Information given
::::::::

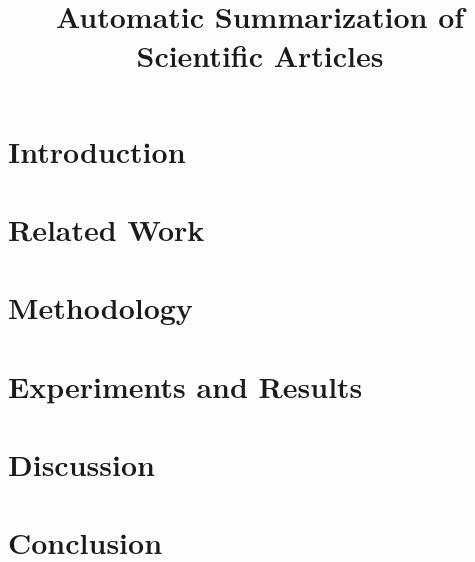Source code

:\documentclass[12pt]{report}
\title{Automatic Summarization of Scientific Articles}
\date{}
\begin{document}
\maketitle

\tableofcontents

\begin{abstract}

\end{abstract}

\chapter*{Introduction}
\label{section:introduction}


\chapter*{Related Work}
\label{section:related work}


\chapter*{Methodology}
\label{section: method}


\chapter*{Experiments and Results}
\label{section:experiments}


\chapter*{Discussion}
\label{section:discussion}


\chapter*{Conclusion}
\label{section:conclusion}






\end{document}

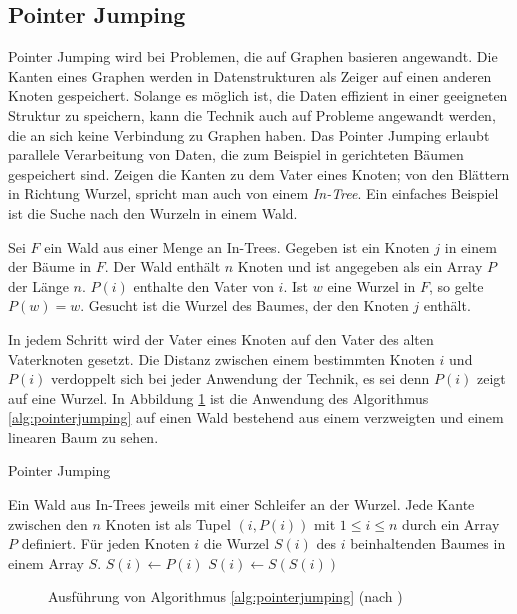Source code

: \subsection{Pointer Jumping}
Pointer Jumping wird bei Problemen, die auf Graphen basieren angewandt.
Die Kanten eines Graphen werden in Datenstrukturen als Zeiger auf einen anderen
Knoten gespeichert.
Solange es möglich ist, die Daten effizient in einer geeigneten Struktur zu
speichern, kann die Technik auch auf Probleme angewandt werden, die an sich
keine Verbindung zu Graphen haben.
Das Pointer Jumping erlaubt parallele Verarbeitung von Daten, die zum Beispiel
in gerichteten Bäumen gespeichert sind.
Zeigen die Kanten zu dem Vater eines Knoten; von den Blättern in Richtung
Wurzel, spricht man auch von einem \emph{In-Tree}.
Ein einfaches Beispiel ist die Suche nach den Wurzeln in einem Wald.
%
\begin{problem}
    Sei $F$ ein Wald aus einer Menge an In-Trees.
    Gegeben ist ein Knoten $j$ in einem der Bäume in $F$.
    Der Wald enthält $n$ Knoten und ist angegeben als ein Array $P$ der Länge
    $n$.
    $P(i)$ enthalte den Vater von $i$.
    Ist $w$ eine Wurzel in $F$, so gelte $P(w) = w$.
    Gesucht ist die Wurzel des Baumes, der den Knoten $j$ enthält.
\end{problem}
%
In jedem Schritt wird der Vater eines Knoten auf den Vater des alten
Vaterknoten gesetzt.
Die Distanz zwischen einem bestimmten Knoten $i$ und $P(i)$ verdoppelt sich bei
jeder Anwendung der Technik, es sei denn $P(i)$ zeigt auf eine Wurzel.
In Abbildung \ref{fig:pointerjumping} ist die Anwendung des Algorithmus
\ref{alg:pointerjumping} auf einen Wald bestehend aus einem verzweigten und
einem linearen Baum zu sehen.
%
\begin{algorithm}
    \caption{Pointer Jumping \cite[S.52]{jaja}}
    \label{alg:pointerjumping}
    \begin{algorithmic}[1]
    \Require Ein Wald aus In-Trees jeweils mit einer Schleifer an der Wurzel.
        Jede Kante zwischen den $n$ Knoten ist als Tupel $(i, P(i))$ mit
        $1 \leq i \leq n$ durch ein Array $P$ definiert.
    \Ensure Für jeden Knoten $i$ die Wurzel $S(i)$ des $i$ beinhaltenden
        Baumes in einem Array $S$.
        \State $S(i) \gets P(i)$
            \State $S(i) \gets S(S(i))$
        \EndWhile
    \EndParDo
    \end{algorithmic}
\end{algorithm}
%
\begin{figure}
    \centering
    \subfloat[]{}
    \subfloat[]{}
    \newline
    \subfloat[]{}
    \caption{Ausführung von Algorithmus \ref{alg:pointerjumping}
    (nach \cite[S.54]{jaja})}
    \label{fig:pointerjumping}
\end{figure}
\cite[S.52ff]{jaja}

::::::::

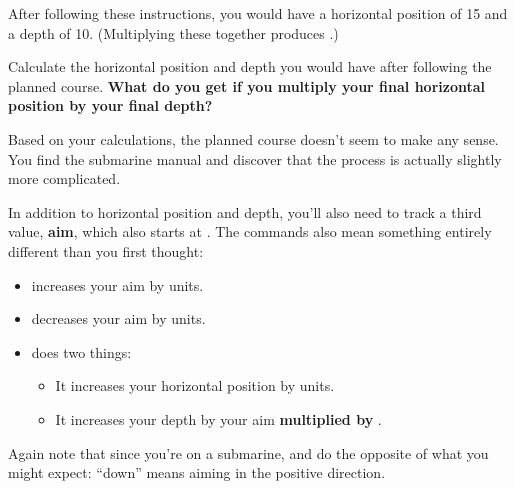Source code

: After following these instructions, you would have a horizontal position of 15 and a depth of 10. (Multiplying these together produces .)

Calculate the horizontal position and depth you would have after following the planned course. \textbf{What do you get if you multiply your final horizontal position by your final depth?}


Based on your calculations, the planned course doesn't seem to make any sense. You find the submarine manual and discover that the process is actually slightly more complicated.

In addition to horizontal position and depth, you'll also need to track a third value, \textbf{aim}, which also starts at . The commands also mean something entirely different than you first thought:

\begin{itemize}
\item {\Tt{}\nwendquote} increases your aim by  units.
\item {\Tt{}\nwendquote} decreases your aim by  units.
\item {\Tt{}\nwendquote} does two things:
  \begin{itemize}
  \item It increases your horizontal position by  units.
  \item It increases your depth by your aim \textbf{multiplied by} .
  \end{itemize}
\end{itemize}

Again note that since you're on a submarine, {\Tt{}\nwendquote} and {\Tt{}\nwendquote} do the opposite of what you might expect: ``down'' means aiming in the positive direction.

::::::::

Work to complete
Using the data above, print exactly the lines from the line that contains "increases your aim" through the line that contains "Again note that", with both included.

Task answer
\item {\Tt{}\nwendquote} increases your aim by  units.
\item {\Tt{}\nwendquote} decreases your aim by  units.
\item {\Tt{}\nwendquote} does two things:
  \begin{itemize}
  \item It increases your horizontal position by  units.
  \item It increases your depth by your aim \textbf{multiplied by} .
  \end{itemize}
\end{itemize}

Again note that since you're on a submarine, {\Tt{}\nwendquote} and {\Tt{}\nwendquote} do the opposite of what you might expect: ``down'' means aiming in the positive direction.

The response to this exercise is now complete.